According to Luciano Marcos de Carvalho, an adviser with the Brazilian Confederation of Agriculture (CNA), this is so because the cultivation of coffee and sugar cane is concentrated in these states. These are agricultural activities that require large quantities of permanent workers, says the secretary of Production and Agroenergy of the Ministry of Agriculture, Linneu Costa Lima. "Jobs are not lacking in these areas," he guarantees.
Carvalho recalls that agriculture is responsible for a sizeable portion of rural job offers during the first half of the year, which is when most crops are harvested.

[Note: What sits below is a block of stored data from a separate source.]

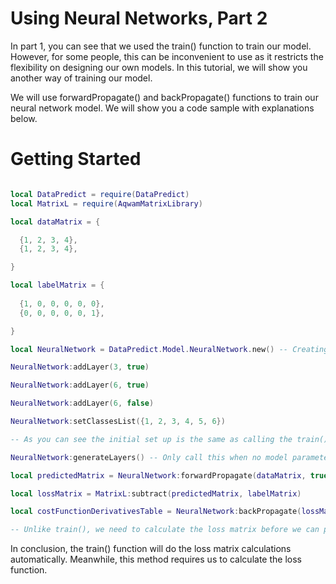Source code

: # Using Neural Networks, Part 2

In part 1, you can see that we used the train() function to train our model. However, for some people, this can be inconvenient to use as it restricts the flexibility on designing our own models.
In this tutorial, we will show you another way of training our model.

We will use forwardPropagate() and backPropagate() functions to train our neural network model. We will show you a code sample with explanations below.

# Getting Started

```lua

local DataPredict = require(DataPredict)
local MatrixL = require(AqwamMatrixLibrary)

local dataMatrix = {

  {1, 2, 3, 4},
  {1, 2, 3, 4},

}

local labelMatrix = {
  
  {1, 0, 0, 0, 0, 0},
  {0, 0, 0, 0, 0, 1},

}

local NeuralNetwork = DataPredict.Model.NeuralNetwork.new() -- Creating our neural network model.

NeuralNetwork:addLayer(3, true)

NeuralNetwork:addLayer(6, true)

NeuralNetwork:addLayer(6, false)

NeuralNetwork:setClassesList({1, 2, 3, 4, 5, 6})

-- As you can see the initial set up is the same as calling the train(). However, the difference can be seen at the code below.

NeuralNetwork:generateLayers() -- Only call this when no model parameters are set.

local predictedMatrix = NeuralNetwork:forwardPropagate(dataMatrix, true)

local lossMatrix = MatrixL:subtract(predictedMatrix, labelMatrix)

local costFunctionDerivativesTable = NeuralNetwork:backPropagate(lossMatrix, true)

-- Unlike train(), we need to calculate the loss matrix before we can pass it to backPropagate() function.

```

In conclusion, the train() function will do the loss matrix calculations automatically. Meanwhile, this method requires us to calculate the loss function.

However, fewer new jobs were generated this year, due to droughts that caused big losses in the production of soybeans, corn, rice, cotton, and wheat.
The concern now, he notes, is directed at the performance of the sector in the growing year that is just getting underway and for which the government has announced financial resources totaling US$ 23.259 billion (R$ 53.35 billion), US$ 19.335 billion (R$ 44.35 billion) of which is for commercial farming and US$ 3.923 billion (R$ 9 billion), for family farming.
According to Carvalho, everything will depend upon the frame of mind of the farmers, who lost income by being forced to sell crops at cheaper prices and, to boot, had to renegotiate part of their overdue debt, postponing repayment until March-April of next year. All of this contributes to uncertainties that may also prompt the use of less technology in the 2005/06 growing year and once again affect the generation of employment in the countryside, he argued.